Mirar a Dios

domingo, 12 de febrero de

 

Vino el Señor mismo, como doctor en caridad, rebosante de ella, compendiando, como de él se predijo, la pa­labra sobre la tierra, y puso de manifiesto que tanto la ley como los profetas radican en los dos preceptos de la caridad.
 

Recordad conmigo, hermanos, aquellos dos preceptos. Pues, en efecto, tienen que seros en extremo familiares, y no sólo veniros a la memoria cuando ahora os los recor­damos, sino que deben permanecer siempre grabados en vuestros corazones. Nunca olvidéis que hay que amar a Dios y al prójimo: a Dios con todo el corazón, con toda el alma, con todo el ser; y al prójimo como a sí mismo.

 
He aquí lo que hay que pensar y meditar, lo que hay que mantener vivo en el pensamiento y en la acción, lo que hay que llevar hasta el fin. El amor de Dios es el pri­mero en la jerarquía del precepto, pero el amor del próji­mo es el primero en el rango de la acción. Pues el que te puso este amor en dos preceptos no había de proponer­ primero al prójimo y luego a Dios, sino al revés, a Dios primero y al prójimo después.

 
Pero tú, que todavía no ves a Dios, amando al prójimo haces méritos para verlo; con el amor al prójimo aclaras tu pupila para mirar a Dios, como sin lugar a dudas dice Juan: Quien no ama a su hermano, a quien ve, no puede amar a Dios, a quien no ve.

 
 
 
 
Que no es más que una manera de decirte: Ama a Dios.
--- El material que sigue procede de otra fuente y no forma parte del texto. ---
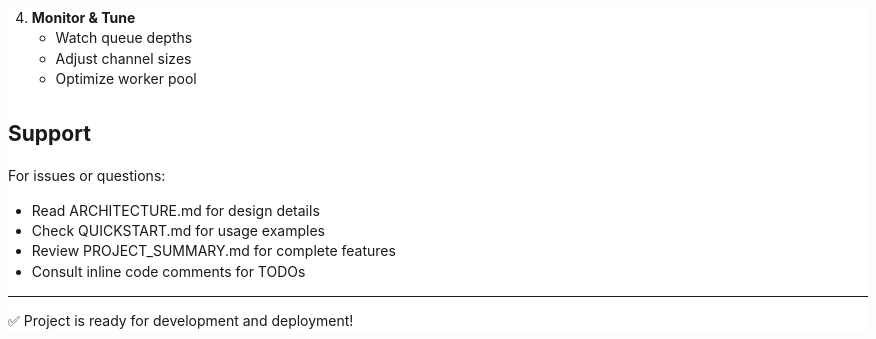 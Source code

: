 4. **Monitor & Tune**
   - Watch queue depths
   - Adjust channel sizes
   - Optimize worker pool

## Support

For issues or questions:
- Read ARCHITECTURE.md for design details
- Check QUICKSTART.md for usage examples
- Review PROJECT_SUMMARY.md for complete features
- Consult inline code comments for TODOs

---
✅ Project is ready for development and deployment!
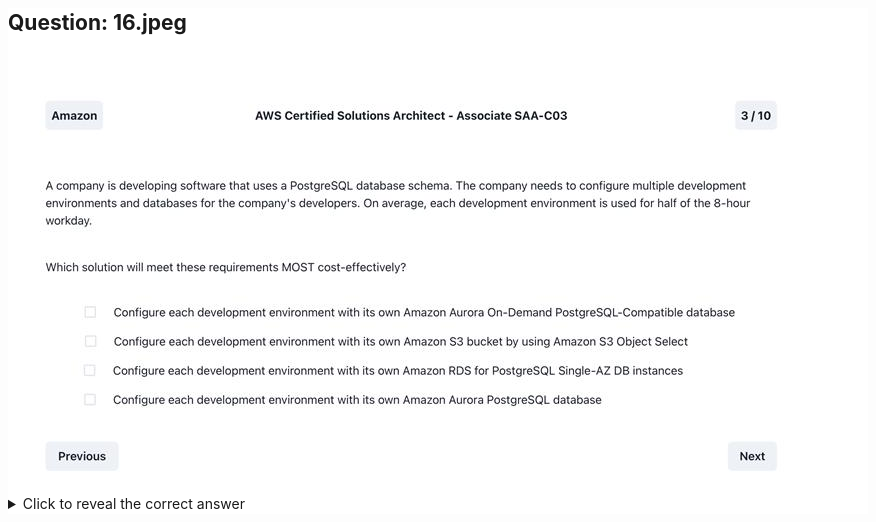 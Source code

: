 


































## Question: 16.jpeg

<img src="16.jpeg" alt="Question" width="800">

<details><summary>Click to reveal the correct answer</summary></details>







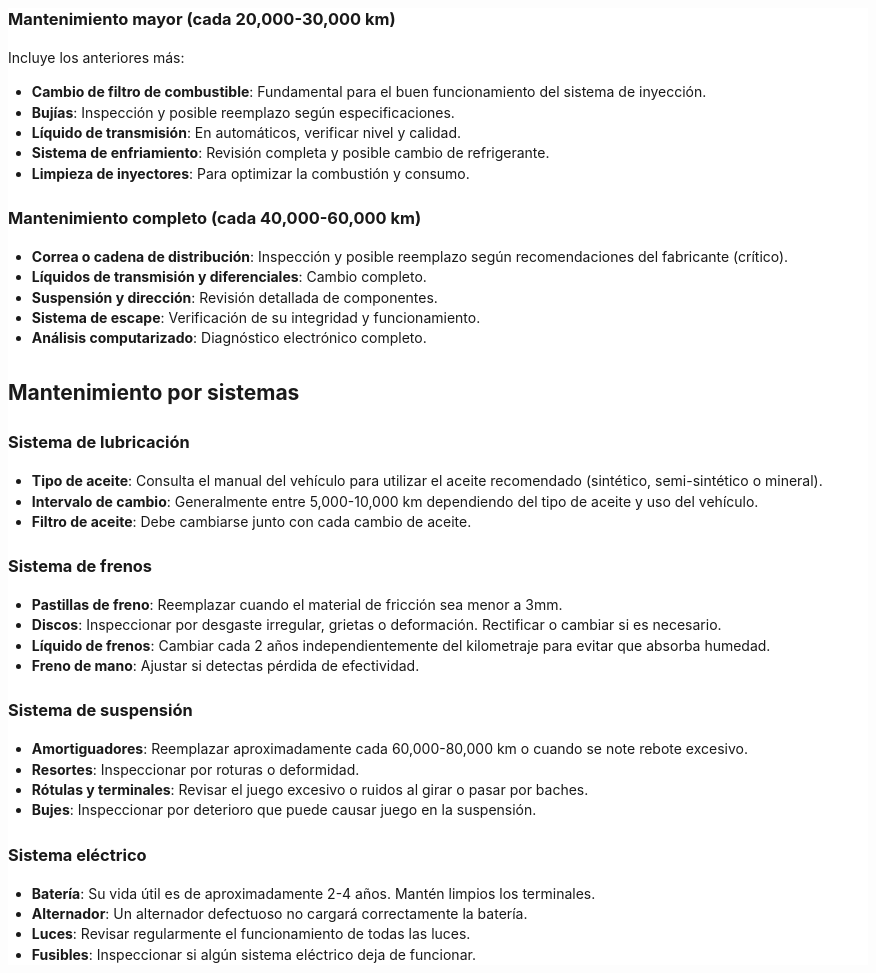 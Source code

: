 ### Mantenimiento mayor (cada 20,000-30,000 km)

Incluye los anteriores más:

- **Cambio de filtro de combustible**: Fundamental para el buen funcionamiento del sistema de inyección.
- **Bujías**: Inspección y posible reemplazo según especificaciones.
- **Líquido de transmisión**: En automáticos, verificar nivel y calidad.
- **Sistema de enfriamiento**: Revisión completa y posible cambio de refrigerante.
- **Limpieza de inyectores**: Para optimizar la combustión y consumo.

### Mantenimiento completo (cada 40,000-60,000 km)

- **Correa o cadena de distribución**: Inspección y posible reemplazo según recomendaciones del fabricante (crítico).
- **Líquidos de transmisión y diferenciales**: Cambio completo.
- **Suspensión y dirección**: Revisión detallada de componentes.
- **Sistema de escape**: Verificación de su integridad y funcionamiento.
- **Análisis computarizado**: Diagnóstico electrónico completo.

## Mantenimiento por sistemas

### Sistema de lubricación

- **Tipo de aceite**: Consulta el manual del vehículo para utilizar el aceite recomendado (sintético, semi-sintético o mineral).
- **Intervalo de cambio**: Generalmente entre 5,000-10,000 km dependiendo del tipo de aceite y uso del vehículo.
- **Filtro de aceite**: Debe cambiarse junto con cada cambio de aceite.

### Sistema de frenos

- **Pastillas de freno**: Reemplazar cuando el material de fricción sea menor a 3mm.
- **Discos**: Inspeccionar por desgaste irregular, grietas o deformación. Rectificar o cambiar si es necesario.
- **Líquido de frenos**: Cambiar cada 2 años independientemente del kilometraje para evitar que absorba humedad.
- **Freno de mano**: Ajustar si detectas pérdida de efectividad.

### Sistema de suspensión

- **Amortiguadores**: Reemplazar aproximadamente cada 60,000-80,000 km o cuando se note rebote excesivo.
- **Resortes**: Inspeccionar por roturas o deformidad.
- **Rótulas y terminales**: Revisar el juego excesivo o ruidos al girar o pasar por baches.
- **Bujes**: Inspeccionar por deterioro que puede causar juego en la suspensión.

### Sistema eléctrico

- **Batería**: Su vida útil es de aproximadamente 2-4 años. Mantén limpios los terminales.
- **Alternador**: Un alternador defectuoso no cargará correctamente la batería.
- **Luces**: Revisar regularmente el funcionamiento de todas las luces.
- **Fusibles**: Inspeccionar si algún sistema eléctrico deja de funcionar.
Y si me dices: «Señálame a quién he de amar», ¿qué otra cosa he de responderte sino lo que dice el mismo Juan: A Dios nadie lo ha visto jamás? Y para que no se te ocurra creerte totalmente ajeno a la visión de Dios: Dios, dice, es amor, y quien permanece en el amor permane­ce en Dios. Ama por tanto al prójimo, y trata de averiguar dentro de ti el origen de ese amor; en él verás, tal y como ahora te es posible, al mismo Dios.
 

Comienza, pues, por amar al prójimo. Parte tu pan con el hambriento, y hospeda a los pobres sin techo; viste al que ves desnudo, y no te cierres a tu propia carne.
 

¿Qué será lo que consigas si haces esto? Entonces rom­perá tu luz como la aurora. Tu luz, que es tu Dios, tu au­rora, que vendrá hacia ti tras la noche de este mundo; pues Dios ni surge ni se pone, sino que siempre per­manece.

 
Al amar a tu prójimo y cuidarte de él, vas haciendo tu camino. ¿Y hacia dónde caminas sino hacia el Señor Dios, el mismo a quien tenemos que amar con todo el corazón, con toda el alma, con todo el ser? Es verdad que no hemos llegado todavía hasta nuestro Señor, pero sí que tenemos con nosotros al prójimo. Ayuda, por tanto, a aquel con quien caminas, para que llegues hasta aquel con quien deseas quedarte para siempre.